Tributes flood in at news revered Canadian composer R. Murray Schafer has died

“Father of acoustic ecology” is also credited with creating the concept of soundscape

Composer R. Murray Schafer. Photo courtesy Analekta

Composer R. Murray Schafer. Photo courtesy Analekta

 
 

THE “FATHER of acoustic ecology”, revered Canadian composer R. Murray Schafer, passed away on August 14 at 88, after a long battle with Alzheimer’s Disease.

He penned more than 150 works, spanning opera, chamber music, choral work, and symphonies. A true renaissance man, he was also an environmentalist, writer, visual artist, musicologist, and educator. His groundbreaking works are still regularly performed by Vancouver ensembles, choirs, and events, from the Sonic Boom Festival to musica intima to the Vancouver Chamber Choir.
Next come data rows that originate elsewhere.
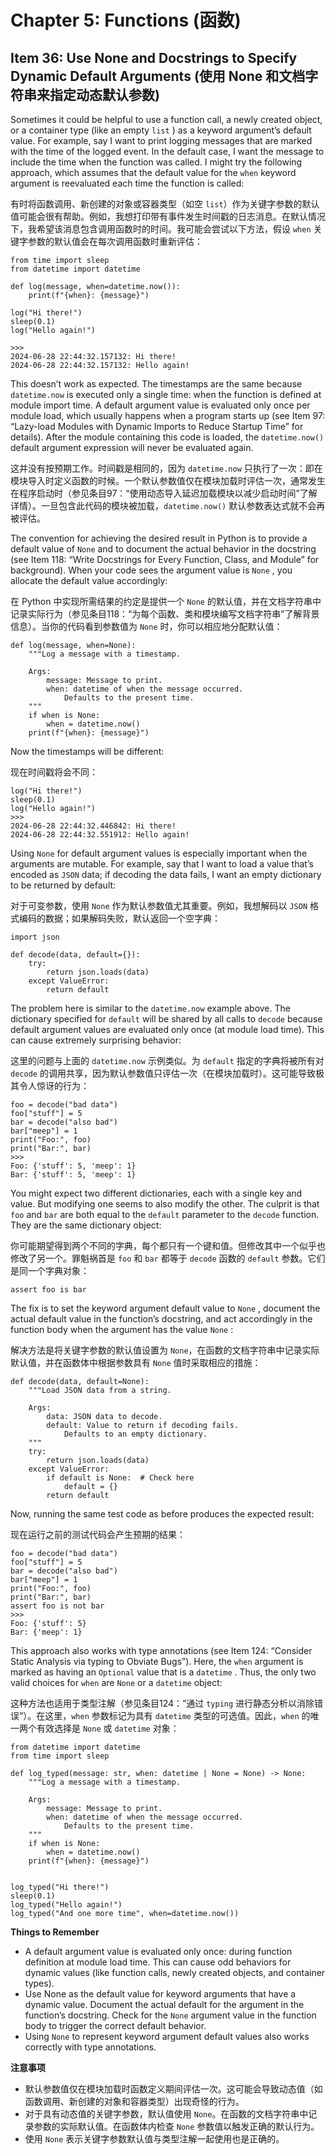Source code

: # Chapter 5: Functions (函数)

## Item 36: Use None and Docstrings to Specify Dynamic Default Arguments (使用 None 和文档字符串来指定动态默认参数)

Sometimes it could be helpful to use a function call, a newly created object, or a container type (like an empty `list` ) as a keyword argument’s default value. For example, say I want to print logging messages that are marked with the time of the logged event. In the default case, I want the message to include the time when the function was called. I might try the following approach, which assumes that the default value for the `when` keyword argument is reevaluated each time the function is called:

有时将函数调用、新创建的对象或容器类型（如空 `list`）作为关键字参数的默认值可能会很有帮助。例如，我想打印带有事件发生时间戳的日志消息。在默认情况下，我希望该消息包含调用函数时的时间。我可能会尝试以下方法，假设 `when` 关键字参数的默认值会在每次调用函数时重新评估：

```
from time import sleep
from datetime import datetime

def log(message, when=datetime.now()):
    print(f"{when}: {message}")

log("Hi there!")
sleep(0.1)
log("Hello again!")

>>>
2024-06-28 22:44:32.157132: Hi there!
2024-06-28 22:44:32.157132: Hello again!
```

This doesn’t work as expected. The timestamps are the same because `datetime.now` is executed only a single time: when the function is defined at module import time. A default argument value is evaluated only once per module load, which usually happens when a program starts up (see Item 97: “Lazy-load Modules with Dynamic Imports to Reduce Startup Time” for details). After the module containing this code is loaded, the `datetime.now()` default argument expression will never be evaluated again.

这并没有按预期工作。时间戳是相同的，因为 `datetime.now` 只执行了一次：即在模块导入时定义函数的时候。一个默认参数值仅在模块加载时评估一次，通常发生在程序启动时（参见条目97：“使用动态导入延迟加载模块以减少启动时间”了解详情）。一旦包含此代码的模块被加载，`datetime.now()` 默认参数表达式就不会再被评估。

The convention for achieving the desired result in Python is to provide a default value of `None` and to document the actual behavior in the docstring (see Item 118: “Write Docstrings for Every Function, Class, and Module” for background). When your code sees the argument value is `None` , you allocate the default value accordingly:

在 Python 中实现所需结果的约定是提供一个 `None` 的默认值，并在文档字符串中记录实际行为（参见条目118：“为每个函数、类和模块编写文档字符串”了解背景信息）。当你的代码看到参数值为 `None` 时，你可以相应地分配默认值：

```
def log(message, when=None):
    """Log a message with a timestamp.

    Args:
        message: Message to print.
        when: datetime of when the message occurred.
            Defaults to the present time.
    """
    if when is None:
        when = datetime.now()
    print(f"{when}: {message}")
```

Now the timestamps will be different:

现在时间戳将会不同：

```
log("Hi there!")
sleep(0.1)
log("Hello again!")
>>>
2024-06-28 22:44:32.446842: Hi there!
2024-06-28 22:44:32.551912: Hello again!
```

Using `None` for default argument values is especially important when the arguments are mutable. For example, say that I want to load a value that’s encoded as `JSON` data; if decoding the data fails, I want an empty dictionary to be returned by default:

对于可变参数，使用 `None` 作为默认参数值尤其重要。例如，我想解码以 `JSON` 格式编码的数据；如果解码失败，默认返回一个空字典：

```
import json

def decode(data, default={}):
    try:
        return json.loads(data)
    except ValueError:
        return default
```

The problem here is similar to the `datetime.now` example above. The dictionary specified for `default` will be shared by all calls to `decode` because default argument values are evaluated only once (at module load time). This can cause extremely surprising behavior:

这里的问题与上面的 `datetime.now` 示例类似。为 `default` 指定的字典将被所有对 `decode` 的调用共享，因为默认参数值只评估一次（在模块加载时）。这可能导致极其令人惊讶的行为：

```
foo = decode("bad data")
foo["stuff"] = 5
bar = decode("also bad")
bar["meep"] = 1
print("Foo:", foo)
print("Bar:", bar)
>>>
Foo: {'stuff': 5, 'meep': 1}
Bar: {'stuff': 5, 'meep': 1}
```

You might expect two different dictionaries, each with a single key and value. But modifying one seems to also modify the other. The culprit is that `foo` and `bar` are both equal to the `default` parameter to the `decode` function. They are the same dictionary object:

你可能期望得到两个不同的字典，每个都只有一个键和值。但修改其中一个似乎也修改了另一个。罪魁祸首是 `foo` 和 `bar` 都等于 `decode` 函数的 `default` 参数。它们是同一个字典对象：

```
assert foo is bar
```

The fix is to set the keyword argument default value to `None` , document the actual default value in the function’s docstring, and act accordingly in the function body when the argument has the value `None` :

解决方法是将关键字参数的默认值设置为 `None`，在函数的文档字符串中记录实际默认值，并在函数体中根据参数具有 `None` 值时采取相应的措施：

```
def decode(data, default=None):
    """Load JSON data from a string.

    Args:
        data: JSON data to decode.
        default: Value to return if decoding fails.
            Defaults to an empty dictionary.
    """
    try:
        return json.loads(data)
    except ValueError:
        if default is None:  # Check here
            default = {}
        return default
```

Now, running the same test code as before produces the expected result:

现在运行之前的测试代码会产生预期的结果：

```
foo = decode("bad data")
foo["stuff"] = 5
bar = decode("also bad")
bar["meep"] = 1
print("Foo:", foo)
print("Bar:", bar)
assert foo is not bar
>>>
Foo: {'stuff': 5}
Bar: {'meep': 1}
```

This approach also works with type annotations (see Item 124: “Consider Static Analysis via typing to Obviate Bugs”). Here, the `when` argument is marked as having an `Optional` value that is a `datetime` . Thus, the only two valid choices for `when` are `None` or a `datetime` object:

这种方法也适用于类型注解（参见条目124：“通过 `typing` 进行静态分析以消除错误”）。在这里，`when` 参数标记为具有 `datetime` 类型的可选值。因此，`when` 的唯一两个有效选择是 `None` 或 `datetime` 对象：

```
from datetime import datetime
from time import sleep

def log_typed(message: str, when: datetime | None = None) -> None:
    """Log a message with a timestamp.

    Args:
        message: Message to print.
        when: datetime of when the message occurred.
            Defaults to the present time.
    """
    if when is None:
        when = datetime.now()
    print(f"{when}: {message}")


log_typed("Hi there!")
sleep(0.1)
log_typed("Hello again!")
log_typed("And one more time", when=datetime.now())
```

**Things to Remember**
- A default argument value is evaluated only once: during function definition at module load time. This can cause odd behaviors for dynamic values (like function calls, newly created objects, and container types).
- Use None as the default value for keyword arguments that have a dynamic value. Document the actual default for the argument in the function’s docstring. Check for the `None` argument value in the function body to trigger the correct default behavior.
- Using `None` to represent keyword argument default values also works correctly with type annotations.

**注意事项**
- 默认参数值仅在模块加载时函数定义期间评估一次。这可能会导致动态值（如函数调用、新创建的对象和容器类型）出现奇怪的行为。
- 对于具有动态值的关键字参数，默认值使用 `None`。在函数的文档字符串中记录参数的实际默认值。在函数体内检查 `None` 参数值以触发正确的默认行为。
- 使用 `None` 表示关键字参数默认值与类型注解一起使用也是正确的。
Born in Ontario and trained in Britain, he had deep ties to BC, where he was an instructor at SFU from 1965 to 1975. While there, he established the World Soundscape Project. Sparked by his concern for the degradation of Vancouver’s urban soundscape, his project was focused on studying the relationships between people and their acoustic environments. Though in 1975 he moved to a farm near Bancroft, Ontario, he remained affiliated with the project. His books The Book of Noise and The Tuning of the World emerged from the initiative and its study of creating harmony between humans and their sonic environment.

Nature inspired many of his works, whether it was a string quartet based on the rhythmic intervals of cresting waves or Music for Wilderness Lake, a score for 12 trombones positioned around a small rural lake.

But his influences were vast, from Eastern thought and religion (Ko wo kiku for the Kyoto Symphony Orchestra incorporated a Japanese incense ceremony in its first movement) to more urgent social, political, or historical themes (Statement in Blue, Threnody, a moving commentary on the bombing of Nagasaki, or Requiems for the Party Girl, about the mental collapse and suicide of a young woman).

Amid his musical theories that are still influential today, he is credited with coining and creating the concept of soundscape.

His many honours over the decades include several Juno Awards, a Governor General’s Award for Lifetime Achievement in the Arts, the triennial Glenn Gould Award, Japan’s Koizumi Prize, and the Canada Council's Walter Carsen Prize.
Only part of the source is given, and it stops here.